Answer to Question #123524 in General Chemistry for Ingrid

Question #123524
sample of metal with a mass of 54.3 g at 100.0 ºC is dropped into 175.0 g of water at 25.3 ºC. The temperature of the water rises to 27.1 ºC. Assume there is no heat lost to the environment.

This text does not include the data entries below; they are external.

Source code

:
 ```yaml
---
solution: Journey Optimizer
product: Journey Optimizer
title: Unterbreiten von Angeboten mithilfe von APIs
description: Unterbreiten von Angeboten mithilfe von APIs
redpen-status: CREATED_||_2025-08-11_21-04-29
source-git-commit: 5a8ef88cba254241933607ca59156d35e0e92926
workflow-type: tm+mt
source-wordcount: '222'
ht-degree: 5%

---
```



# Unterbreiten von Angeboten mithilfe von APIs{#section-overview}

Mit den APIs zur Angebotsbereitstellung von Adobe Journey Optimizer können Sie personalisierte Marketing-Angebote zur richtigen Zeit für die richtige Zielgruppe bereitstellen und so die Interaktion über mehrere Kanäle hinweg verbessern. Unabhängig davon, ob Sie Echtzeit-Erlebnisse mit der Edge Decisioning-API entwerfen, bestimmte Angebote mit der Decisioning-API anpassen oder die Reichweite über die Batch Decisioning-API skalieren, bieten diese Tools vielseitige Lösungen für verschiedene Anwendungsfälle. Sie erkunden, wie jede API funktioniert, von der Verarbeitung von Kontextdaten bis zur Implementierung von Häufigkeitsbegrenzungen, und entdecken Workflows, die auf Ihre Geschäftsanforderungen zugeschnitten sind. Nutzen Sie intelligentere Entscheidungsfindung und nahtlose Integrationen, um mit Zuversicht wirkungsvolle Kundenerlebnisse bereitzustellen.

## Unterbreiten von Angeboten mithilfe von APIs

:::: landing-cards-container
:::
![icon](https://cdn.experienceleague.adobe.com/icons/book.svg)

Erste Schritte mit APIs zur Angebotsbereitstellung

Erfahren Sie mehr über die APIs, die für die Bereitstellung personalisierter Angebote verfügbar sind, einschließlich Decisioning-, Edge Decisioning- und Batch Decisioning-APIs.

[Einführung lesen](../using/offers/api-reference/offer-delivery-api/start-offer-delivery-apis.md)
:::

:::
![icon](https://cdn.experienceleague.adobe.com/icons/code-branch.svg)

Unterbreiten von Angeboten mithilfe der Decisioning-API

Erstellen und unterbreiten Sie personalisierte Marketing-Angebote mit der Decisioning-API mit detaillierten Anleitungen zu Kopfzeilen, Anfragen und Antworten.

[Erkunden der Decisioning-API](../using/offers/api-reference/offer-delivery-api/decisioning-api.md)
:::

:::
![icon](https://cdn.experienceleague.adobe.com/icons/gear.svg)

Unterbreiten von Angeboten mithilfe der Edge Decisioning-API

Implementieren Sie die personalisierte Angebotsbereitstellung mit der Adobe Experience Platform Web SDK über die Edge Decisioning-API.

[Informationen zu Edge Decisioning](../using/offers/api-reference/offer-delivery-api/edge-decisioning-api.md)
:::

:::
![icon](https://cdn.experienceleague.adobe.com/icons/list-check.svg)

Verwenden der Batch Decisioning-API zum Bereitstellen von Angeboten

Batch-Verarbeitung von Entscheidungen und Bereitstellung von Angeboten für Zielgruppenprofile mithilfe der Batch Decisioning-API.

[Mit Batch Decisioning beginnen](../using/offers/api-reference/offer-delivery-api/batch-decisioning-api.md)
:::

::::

Note: The specific heat of water is 4.184 J/gºC.
What is the amount of heat gained by the water?

ii) What is the specific heat of the metal?
1
Expert's answer
2020-06-23T07:16:11-0400

According to the heat equation:

Q = m × c × (T2 - T1)

where Q - gained or lost heat, m - mass, c - specific heat, T2 - final temperature, T1 - initial temperature.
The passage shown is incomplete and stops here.